Selon Abdessalam Kleiche, malgré la répression et les atteintes aux droits de l’homme, le pays est un objet de convoitise de grandes puissances peu regardantes.

Abdessalam Kleiche  • 7 novembre 2013 abonné·es

Fin septembre, un mouvement de contestation a secoué le Soudan. Dès le début, les manifestants ont scandé des slogans entendus dans beaucoup de pays arabes : « Nous voulons la chute du régime. » Ces manifestations, sans précédent depuis l’arrivée au pouvoir d’Omar el-Béchir par un coup d’État militaire en 1989, ont fait suite à l’annonce, le 22 septembre, de mesures d’austérité : coupes dans les subventions, hausse des prix du carburant (+ 60 %) et des denrées alimentaires. Ce plan d’ajustement structurel classique a été imposé par le Fonds monétaire international (FMI) alors que l’économie stagne depuis la sécession du Sud Soudan en juillet 2011. Cette fracture avait déjà privé le Soudan (Khartoum) de plus des trois quarts des ressources pétrolières. Ce qui a aggravé les difficultés du pays, déjà considéré par le Pnud comme le 171e pays sur 186 en termes de développement humain.

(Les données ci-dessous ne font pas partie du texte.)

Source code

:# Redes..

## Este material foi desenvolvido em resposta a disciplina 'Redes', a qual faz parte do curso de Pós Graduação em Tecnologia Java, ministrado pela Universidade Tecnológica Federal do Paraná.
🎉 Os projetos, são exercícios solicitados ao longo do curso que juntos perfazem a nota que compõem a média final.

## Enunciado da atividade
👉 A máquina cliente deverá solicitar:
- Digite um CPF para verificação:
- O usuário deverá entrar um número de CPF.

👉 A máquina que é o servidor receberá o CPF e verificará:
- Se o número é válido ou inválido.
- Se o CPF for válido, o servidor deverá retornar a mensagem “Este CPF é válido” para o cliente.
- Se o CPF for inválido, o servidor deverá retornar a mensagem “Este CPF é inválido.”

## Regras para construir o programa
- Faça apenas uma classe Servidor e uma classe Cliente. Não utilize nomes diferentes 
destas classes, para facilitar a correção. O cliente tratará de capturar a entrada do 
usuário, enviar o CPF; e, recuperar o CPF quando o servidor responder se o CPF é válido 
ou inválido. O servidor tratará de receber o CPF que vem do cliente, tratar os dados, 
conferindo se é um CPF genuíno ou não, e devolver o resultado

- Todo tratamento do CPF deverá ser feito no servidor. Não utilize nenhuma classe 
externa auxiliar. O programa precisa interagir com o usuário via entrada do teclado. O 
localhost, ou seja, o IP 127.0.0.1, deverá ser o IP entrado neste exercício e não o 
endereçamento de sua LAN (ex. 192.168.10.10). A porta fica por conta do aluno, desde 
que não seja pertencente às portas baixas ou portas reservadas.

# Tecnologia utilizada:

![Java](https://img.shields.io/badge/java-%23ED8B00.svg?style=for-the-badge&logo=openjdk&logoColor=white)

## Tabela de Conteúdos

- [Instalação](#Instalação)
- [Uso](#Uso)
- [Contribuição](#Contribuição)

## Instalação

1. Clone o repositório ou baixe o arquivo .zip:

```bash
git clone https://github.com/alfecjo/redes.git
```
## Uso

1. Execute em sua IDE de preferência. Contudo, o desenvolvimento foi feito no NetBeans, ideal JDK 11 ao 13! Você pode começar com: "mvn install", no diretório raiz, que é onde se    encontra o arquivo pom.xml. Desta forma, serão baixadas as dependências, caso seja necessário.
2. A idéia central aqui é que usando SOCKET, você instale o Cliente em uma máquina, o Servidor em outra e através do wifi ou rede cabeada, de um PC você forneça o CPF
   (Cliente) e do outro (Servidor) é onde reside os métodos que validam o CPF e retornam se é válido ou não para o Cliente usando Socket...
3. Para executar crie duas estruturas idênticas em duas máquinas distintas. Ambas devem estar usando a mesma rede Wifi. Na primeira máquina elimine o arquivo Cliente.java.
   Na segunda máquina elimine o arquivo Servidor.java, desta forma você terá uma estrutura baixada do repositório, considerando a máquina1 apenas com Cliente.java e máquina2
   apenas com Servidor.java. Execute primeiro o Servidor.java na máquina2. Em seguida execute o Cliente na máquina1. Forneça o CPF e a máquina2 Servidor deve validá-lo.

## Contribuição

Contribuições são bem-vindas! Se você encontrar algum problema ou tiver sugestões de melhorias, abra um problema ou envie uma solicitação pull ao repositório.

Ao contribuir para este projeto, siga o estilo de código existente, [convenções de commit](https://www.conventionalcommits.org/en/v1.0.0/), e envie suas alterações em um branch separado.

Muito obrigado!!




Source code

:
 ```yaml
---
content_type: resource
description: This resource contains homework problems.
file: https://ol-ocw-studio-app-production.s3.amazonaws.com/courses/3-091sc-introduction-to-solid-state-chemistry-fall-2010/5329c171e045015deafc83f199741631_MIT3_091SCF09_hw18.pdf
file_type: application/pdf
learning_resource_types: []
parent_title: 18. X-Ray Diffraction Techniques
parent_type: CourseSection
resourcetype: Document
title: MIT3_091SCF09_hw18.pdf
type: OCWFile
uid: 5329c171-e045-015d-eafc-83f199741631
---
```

Cette situation alourdit davantage le fardeau de l’un des États les plus endettés d’Afrique (36 milliards de dollars). Craignant la contagion du mouvement à l’ensemble du pays, et instruit par le rôle des réseaux sociaux dans les soulèvements dans le monde arabe, le gouvernement a réprimé dans le sang ces manifestations, faisant deux cents morts selon les ONG présentes sur place et la Fédération internationale des droits de l’homme. Huit cents activistes, étudiants, opposants ou journalistes, ainsi que des leaders de partis d’opposition (Parti baas, Parti communiste, Parti Oumma), ont été arrêtés. Ces manifestations se sont déroulées dans un contexte politique régional et international très tendu. En effet, le Soudan connaît des rébellions qui ont éclaté dans les régions frontalières, et les violences se multiplient au Darfour, dans l’ouest du pays. Ainsi, il y a deux ans, les quatre principaux mouvements armés de l’ouest et du sud du pays se sont réunis en un Front révolutionnaire du Soudan (FRS) « pour renverser le régime d’El-Béchir » .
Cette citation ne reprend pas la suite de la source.